Example Incident Answer
Section titled “Example Incident Answer”Prompt: “A GPU pool is failing health checks after a node image update.”
Answer:
I would halt rollout, identify the affected pool and image version, and compare canary nodes with healthy nodes. I would check driver, kernel, container toolkit, device plugin, kubelet events, and DCGM exporter. If production is impacted, I would cordon affected nodes and shift traffic or roll back the image. After recovery, I would add a pre-promotion validator that starts a representative GPU workload, verifies telemetry, and blocks promotion on driver/runtime mismatch.
Incident Drill Matrix
Section titled “Incident Drill Matrix”| Incident | First stabilizer | Evidence to split layers | Prevention |
|---|---|---|---|
| API server slow, traffic healthy | Freeze nonessential deploys and reduce write load. | API server latency, admission errors, APF queues, controller lag, data-plane SLO. | Control-plane SLOs, admission dashboards, write-load budgets. |
| Etcd write timeouts | Protect quorum and stop risky automation. | Etcd member health, fsync latency, leader changes, DB size, API storage latency. | Tested snapshot restore, compaction/defrag hygiene, disk latency alerts. |
| Admission webhook outage | Pause rollouts or use approved bypass. | Webhook endpoints, failure policy, timeout, certs, selector scope, admission audit logs. | Webhook SLO, fail-open/closed policy by risk, staged webhook rollout. |
| Terraform state lock stuck | Confirm no active apply before force-unlock. | CI runs, backend lock owner, timestamps, plan/apply logs, state serial. | Run ownership metadata, timeout cleanup, backend-specific lock runbook. |
| Terraform unexpected destroy | Block apply. | Plan JSON, state addresses, module path changes, provider aliases, count/for_each key changes. | Plan policy for destroy/replace, moved blocks, refactor review checklist. |
| EndpointSlice stale during rollout | Shift traffic to known-good route or pause rollout. | Pod readiness transitions, EndpointSlice contents, Service selectors, Gateway route backend refs. | Synthetic endpoint propagation checks and rollout gates. |
| Model artifact store slows scale-out | Shift to warm capacity or shed lower-priority load. | Image pull time, artifact download time, object-store errors, node disk/network saturation, model load. | Regional cache, prefetch, checksum validation, warm pools. |
| Retry storm after p99 spike | Cut retry budget or shed load at edge. | Gateway retries, client deadlines, request concurrency, Triton queue time, downstream saturation. | Retry budgets, deadline propagation, overload tests. |
| GPU device plugin flapping | Cordon suspect nodes or pool. | Device plugin logs, kubelet allocatable changes, DCGM, Xid/ECC, driver/runtime events. | Operator canary, node quarantine automation, driver compatibility gates. |
| GitOps reverts emergency hotfix | Pause sync intentionally or commit fix. | Controller events, drift diff, incident timeline, live vs desired manifests. | Break-glass process and time-bounded sync pause policy. |
flowchart TD
Page[Page fires] --> Impact{User impact active}
Impact -- yes --> Stabilize[Mitigate first]
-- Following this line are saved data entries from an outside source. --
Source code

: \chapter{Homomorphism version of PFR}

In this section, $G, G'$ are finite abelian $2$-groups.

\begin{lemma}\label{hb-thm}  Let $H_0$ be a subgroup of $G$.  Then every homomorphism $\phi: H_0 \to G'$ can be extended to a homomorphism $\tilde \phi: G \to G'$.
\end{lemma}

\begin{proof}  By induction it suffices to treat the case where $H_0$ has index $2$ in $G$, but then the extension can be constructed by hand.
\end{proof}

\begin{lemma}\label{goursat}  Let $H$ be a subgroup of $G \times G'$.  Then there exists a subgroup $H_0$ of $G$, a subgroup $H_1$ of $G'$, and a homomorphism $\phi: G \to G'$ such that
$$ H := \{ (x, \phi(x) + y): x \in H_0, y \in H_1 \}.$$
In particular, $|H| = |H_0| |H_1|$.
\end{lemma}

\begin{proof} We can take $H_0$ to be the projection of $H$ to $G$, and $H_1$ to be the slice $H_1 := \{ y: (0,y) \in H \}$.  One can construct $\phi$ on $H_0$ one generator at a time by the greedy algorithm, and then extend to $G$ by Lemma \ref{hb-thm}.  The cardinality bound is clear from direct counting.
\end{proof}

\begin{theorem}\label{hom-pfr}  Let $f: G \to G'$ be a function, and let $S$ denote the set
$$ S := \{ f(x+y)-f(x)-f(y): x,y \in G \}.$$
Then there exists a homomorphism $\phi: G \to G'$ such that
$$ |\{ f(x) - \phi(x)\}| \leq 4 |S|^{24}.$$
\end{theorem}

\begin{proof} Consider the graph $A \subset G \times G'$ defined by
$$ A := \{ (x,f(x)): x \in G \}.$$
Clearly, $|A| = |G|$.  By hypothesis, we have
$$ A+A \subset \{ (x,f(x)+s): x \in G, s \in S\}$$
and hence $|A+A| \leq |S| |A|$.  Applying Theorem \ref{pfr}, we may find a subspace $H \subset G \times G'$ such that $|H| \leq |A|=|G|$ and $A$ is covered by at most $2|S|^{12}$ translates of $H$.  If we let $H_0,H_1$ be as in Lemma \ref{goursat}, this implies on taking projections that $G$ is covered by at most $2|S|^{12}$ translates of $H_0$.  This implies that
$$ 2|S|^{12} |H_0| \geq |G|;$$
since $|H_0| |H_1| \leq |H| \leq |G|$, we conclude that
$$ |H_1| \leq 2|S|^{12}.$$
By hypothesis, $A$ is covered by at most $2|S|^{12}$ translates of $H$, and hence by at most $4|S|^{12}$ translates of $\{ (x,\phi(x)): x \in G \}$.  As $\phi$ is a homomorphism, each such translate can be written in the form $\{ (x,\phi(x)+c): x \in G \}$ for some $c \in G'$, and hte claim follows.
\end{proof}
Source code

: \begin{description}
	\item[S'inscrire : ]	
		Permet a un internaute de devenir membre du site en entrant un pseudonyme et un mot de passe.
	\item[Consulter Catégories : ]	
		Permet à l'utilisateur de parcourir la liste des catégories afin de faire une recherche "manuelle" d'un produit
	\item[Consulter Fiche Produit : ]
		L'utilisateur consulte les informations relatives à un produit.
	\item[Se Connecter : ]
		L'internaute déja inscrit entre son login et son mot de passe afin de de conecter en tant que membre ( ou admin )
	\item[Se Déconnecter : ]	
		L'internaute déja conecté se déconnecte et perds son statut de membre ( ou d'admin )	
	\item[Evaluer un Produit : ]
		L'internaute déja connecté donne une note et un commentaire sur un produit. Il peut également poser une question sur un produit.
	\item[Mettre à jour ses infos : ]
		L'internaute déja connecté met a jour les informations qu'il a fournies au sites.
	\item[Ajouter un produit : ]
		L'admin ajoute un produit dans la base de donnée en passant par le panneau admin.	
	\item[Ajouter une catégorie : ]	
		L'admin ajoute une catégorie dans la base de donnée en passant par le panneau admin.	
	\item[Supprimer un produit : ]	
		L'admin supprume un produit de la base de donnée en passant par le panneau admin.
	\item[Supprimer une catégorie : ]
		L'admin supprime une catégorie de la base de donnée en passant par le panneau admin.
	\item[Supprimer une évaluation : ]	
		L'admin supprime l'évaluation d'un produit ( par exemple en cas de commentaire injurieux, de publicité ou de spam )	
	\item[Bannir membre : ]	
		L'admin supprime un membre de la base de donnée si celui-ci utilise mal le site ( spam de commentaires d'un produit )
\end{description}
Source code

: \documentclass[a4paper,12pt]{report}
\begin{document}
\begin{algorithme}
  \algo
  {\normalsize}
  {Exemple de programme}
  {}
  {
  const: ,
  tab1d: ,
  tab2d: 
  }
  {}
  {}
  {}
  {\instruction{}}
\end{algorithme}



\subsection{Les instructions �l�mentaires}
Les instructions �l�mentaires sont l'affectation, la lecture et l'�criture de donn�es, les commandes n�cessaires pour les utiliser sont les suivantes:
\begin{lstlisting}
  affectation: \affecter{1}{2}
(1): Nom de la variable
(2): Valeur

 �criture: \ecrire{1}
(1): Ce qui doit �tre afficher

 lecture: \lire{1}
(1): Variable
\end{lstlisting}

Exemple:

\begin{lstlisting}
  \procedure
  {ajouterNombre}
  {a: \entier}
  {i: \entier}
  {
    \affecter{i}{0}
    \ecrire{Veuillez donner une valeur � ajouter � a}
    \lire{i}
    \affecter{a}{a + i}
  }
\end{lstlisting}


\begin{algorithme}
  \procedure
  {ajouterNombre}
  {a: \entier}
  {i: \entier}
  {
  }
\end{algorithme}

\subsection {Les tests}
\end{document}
Impact -- no --> Preserve[Preserve evidence and scope]
Stabilize --> Scope[Scope by layer]
Preserve --> Scope
Scope --> Change{Recent change}
Change -- yes --> Rollback[Rollback or pause change]
Change -- no --> Saturation{Saturation or dependency}
Saturation -- yes --> Capacity[Reduce load, add warm capacity, or shed]
Saturation -- no --> DeepDive[Debug internals and missing signal]
Rollback --> Verify[Verify SLO recovery]
Capacity --> Verify
DeepDive --> Verify
Metrics To Mention
Section titled “Metrics To Mention”- MTTD, MTTA, MTTR.
- Alert precision and recall.
- Error budget burn.
- Toil hours per week.
- Change failure rate.
- Rollback frequency.
- Automation success and manual override rate.